**Plain-text document sources**
# # # # #

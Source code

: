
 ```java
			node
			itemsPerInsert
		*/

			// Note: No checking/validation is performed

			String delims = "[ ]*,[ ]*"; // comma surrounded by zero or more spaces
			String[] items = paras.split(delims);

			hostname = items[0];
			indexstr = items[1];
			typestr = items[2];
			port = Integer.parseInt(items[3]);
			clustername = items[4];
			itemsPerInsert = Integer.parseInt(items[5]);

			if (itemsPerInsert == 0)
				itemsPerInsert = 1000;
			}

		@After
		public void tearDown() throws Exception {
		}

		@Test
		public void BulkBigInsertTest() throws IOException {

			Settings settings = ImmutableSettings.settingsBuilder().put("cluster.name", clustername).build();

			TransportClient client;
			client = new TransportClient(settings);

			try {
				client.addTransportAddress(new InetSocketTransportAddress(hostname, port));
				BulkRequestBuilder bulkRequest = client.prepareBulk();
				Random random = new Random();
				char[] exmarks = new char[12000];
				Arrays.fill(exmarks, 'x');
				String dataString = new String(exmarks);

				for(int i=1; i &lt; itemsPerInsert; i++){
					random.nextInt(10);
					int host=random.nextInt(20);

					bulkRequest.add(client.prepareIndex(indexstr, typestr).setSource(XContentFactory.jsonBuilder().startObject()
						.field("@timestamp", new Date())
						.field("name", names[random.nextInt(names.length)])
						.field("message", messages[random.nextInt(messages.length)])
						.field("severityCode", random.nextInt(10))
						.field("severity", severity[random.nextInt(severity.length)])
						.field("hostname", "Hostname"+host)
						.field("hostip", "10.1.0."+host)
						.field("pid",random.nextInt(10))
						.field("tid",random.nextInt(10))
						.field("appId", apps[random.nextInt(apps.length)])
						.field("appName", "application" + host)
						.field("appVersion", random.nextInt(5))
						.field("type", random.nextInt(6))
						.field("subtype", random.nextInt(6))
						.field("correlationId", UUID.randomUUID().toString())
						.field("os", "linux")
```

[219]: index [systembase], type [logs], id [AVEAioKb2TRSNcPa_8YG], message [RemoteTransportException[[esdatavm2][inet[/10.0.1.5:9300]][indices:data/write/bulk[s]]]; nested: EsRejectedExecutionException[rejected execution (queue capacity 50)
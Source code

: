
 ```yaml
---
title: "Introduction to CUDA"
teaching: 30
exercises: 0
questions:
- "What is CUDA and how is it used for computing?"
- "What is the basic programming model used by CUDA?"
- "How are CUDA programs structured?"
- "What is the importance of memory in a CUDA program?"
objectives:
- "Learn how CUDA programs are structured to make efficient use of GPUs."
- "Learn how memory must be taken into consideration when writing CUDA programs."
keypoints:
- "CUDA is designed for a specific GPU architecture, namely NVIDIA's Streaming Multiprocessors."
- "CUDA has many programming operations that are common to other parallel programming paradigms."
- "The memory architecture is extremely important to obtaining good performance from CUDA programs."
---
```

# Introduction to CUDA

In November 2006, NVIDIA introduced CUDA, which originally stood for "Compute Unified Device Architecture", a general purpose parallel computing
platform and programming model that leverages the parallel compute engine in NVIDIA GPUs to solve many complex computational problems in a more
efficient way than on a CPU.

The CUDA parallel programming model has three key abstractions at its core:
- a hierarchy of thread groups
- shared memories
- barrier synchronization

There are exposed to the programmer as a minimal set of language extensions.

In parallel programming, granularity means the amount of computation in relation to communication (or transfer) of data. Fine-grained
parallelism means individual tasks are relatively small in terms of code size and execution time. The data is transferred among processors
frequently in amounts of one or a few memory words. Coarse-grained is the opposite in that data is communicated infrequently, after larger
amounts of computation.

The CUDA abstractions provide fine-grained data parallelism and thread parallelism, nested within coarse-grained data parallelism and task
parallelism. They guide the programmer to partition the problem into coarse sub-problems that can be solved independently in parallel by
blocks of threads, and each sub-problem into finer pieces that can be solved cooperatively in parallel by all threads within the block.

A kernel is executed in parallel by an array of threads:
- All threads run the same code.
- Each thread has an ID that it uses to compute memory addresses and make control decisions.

# # # # #

**Exercise objective**
Within the entries above, how many lines contain the word "indexstr"? State the number only.

**Answer for this exercise**
2